Here are a few of my must-see exhibitions for this spring (added bonuses are that two involve traveling ;) ).

1) The Progress of Love @ The Pulitzer Foundation for the Arts (St. Louis) *as well as the Menil in Houston
2) Impressionism, Fashion, and Modernity @ The Metropolitan Museum (New York)
3) Picasso Black and White @ The Museum of Fine Arts, Houston

Saturday, February 9, 2013

Recipe Intimidation

As much as I love cooking, I get a little anxiety from overly complicated recipes. I tend to get easily worked up about difficult steps and techniques. Only recently have I started to grasp what my mom teaches me whenever I cook with her: the recipe is just a guide ... make your own rules and ad lib as you go! Her version of a recipe is "a little bit of this, a cup of that (but not a measuring cup, one of those little cups we use for coffee, you know?)"

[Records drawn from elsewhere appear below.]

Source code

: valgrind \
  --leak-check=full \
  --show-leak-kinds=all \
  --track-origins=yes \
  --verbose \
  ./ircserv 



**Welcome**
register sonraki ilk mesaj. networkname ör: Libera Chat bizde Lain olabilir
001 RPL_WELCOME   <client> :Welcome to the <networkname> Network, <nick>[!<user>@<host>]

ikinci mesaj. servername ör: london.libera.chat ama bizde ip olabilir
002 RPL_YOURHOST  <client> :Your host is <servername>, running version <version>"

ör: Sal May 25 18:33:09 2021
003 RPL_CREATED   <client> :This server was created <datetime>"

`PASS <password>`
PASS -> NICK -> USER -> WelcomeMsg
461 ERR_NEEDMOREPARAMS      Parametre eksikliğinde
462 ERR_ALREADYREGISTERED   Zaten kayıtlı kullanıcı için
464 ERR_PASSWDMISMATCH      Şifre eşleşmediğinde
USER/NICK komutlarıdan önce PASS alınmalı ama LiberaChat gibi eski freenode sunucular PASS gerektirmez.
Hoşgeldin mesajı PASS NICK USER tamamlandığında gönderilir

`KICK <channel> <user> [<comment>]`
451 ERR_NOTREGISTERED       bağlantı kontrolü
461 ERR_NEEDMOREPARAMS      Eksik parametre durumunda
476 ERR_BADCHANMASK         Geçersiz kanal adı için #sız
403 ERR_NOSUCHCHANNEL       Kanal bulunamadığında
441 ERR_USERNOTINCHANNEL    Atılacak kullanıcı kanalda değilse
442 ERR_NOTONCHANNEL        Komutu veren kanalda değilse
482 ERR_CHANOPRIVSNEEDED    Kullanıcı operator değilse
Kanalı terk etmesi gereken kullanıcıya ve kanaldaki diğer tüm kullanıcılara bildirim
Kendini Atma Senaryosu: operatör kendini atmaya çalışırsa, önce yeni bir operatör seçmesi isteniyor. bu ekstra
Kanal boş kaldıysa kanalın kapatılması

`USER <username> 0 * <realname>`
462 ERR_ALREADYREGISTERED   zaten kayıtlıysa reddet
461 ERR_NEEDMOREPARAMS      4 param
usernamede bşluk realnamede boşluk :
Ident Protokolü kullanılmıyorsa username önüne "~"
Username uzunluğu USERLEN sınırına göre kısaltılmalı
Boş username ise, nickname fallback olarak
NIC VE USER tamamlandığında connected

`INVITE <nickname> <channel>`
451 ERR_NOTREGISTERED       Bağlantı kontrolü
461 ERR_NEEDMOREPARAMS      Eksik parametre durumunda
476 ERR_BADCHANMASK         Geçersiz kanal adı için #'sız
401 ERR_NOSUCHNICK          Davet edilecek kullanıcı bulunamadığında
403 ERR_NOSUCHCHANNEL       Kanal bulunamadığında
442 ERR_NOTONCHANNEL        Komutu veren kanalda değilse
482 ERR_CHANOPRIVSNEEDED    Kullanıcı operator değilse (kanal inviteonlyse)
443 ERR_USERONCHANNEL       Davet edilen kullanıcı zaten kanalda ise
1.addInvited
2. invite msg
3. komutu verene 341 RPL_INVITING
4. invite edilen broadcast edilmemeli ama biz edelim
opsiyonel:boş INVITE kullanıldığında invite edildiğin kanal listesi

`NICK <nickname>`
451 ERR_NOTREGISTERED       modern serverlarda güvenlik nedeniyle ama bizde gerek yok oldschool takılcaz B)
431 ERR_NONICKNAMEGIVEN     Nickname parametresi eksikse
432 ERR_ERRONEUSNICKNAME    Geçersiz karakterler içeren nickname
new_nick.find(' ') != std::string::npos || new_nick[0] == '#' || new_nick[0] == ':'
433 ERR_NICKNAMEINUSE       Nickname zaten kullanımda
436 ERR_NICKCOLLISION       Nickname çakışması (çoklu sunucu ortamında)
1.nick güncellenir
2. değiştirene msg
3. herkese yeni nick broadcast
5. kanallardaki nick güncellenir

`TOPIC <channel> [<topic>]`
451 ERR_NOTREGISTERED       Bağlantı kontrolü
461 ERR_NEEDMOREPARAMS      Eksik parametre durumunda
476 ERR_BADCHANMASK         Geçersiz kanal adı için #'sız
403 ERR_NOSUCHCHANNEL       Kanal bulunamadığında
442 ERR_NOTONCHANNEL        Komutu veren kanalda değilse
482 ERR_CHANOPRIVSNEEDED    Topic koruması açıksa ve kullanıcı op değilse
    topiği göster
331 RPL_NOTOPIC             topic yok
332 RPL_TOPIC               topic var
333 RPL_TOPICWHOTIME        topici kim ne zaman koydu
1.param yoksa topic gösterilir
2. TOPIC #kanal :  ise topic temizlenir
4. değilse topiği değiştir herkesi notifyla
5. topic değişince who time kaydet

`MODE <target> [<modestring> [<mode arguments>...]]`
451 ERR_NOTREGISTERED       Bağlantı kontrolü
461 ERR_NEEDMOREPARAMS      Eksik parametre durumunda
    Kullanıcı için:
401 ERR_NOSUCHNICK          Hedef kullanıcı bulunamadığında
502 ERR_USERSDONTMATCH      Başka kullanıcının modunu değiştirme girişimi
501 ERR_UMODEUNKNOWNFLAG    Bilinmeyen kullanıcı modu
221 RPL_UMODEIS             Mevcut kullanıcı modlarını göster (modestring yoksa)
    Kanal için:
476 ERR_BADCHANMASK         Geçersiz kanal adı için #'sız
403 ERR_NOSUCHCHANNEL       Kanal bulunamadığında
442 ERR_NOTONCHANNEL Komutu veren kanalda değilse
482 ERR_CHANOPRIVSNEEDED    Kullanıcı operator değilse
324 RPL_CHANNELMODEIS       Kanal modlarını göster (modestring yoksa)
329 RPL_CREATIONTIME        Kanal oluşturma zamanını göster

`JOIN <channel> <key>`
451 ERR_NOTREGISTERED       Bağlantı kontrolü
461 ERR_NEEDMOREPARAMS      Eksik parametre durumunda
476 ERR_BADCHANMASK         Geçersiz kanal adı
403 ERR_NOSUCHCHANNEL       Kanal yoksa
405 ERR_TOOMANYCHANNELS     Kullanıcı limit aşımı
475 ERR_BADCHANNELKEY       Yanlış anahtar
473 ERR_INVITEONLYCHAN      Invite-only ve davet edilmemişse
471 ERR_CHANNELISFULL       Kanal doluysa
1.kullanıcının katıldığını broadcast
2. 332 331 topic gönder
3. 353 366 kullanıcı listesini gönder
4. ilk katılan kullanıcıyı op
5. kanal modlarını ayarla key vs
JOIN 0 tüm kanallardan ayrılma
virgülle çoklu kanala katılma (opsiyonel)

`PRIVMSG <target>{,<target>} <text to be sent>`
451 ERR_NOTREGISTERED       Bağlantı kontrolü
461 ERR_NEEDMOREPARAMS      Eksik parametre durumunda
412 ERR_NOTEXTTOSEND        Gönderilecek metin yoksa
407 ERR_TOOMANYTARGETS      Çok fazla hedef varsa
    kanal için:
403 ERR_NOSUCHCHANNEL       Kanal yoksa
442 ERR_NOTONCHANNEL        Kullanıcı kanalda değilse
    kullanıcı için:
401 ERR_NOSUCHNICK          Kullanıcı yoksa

Case in point: One time in college I decided to make her delicious coffee whiskey semifreddo. I called home to ask for the recipe (she does actually have a "recipe" written down for this). My dad read the recipe to me and I followed it to a T. Later that night I pulled it out of the freezer and served it up to all of our friends. Reactions: "Wow, this is strong!" "V, you don't like to drink, but you sure like it in your dessert!" The recipe called for a cup of whiskey, okay? When I told my mom how much stronger than usual it tasted she said, "No, not a measuring cup. One of those little coffee cups we use for espresso. You know?" Lesson learned. 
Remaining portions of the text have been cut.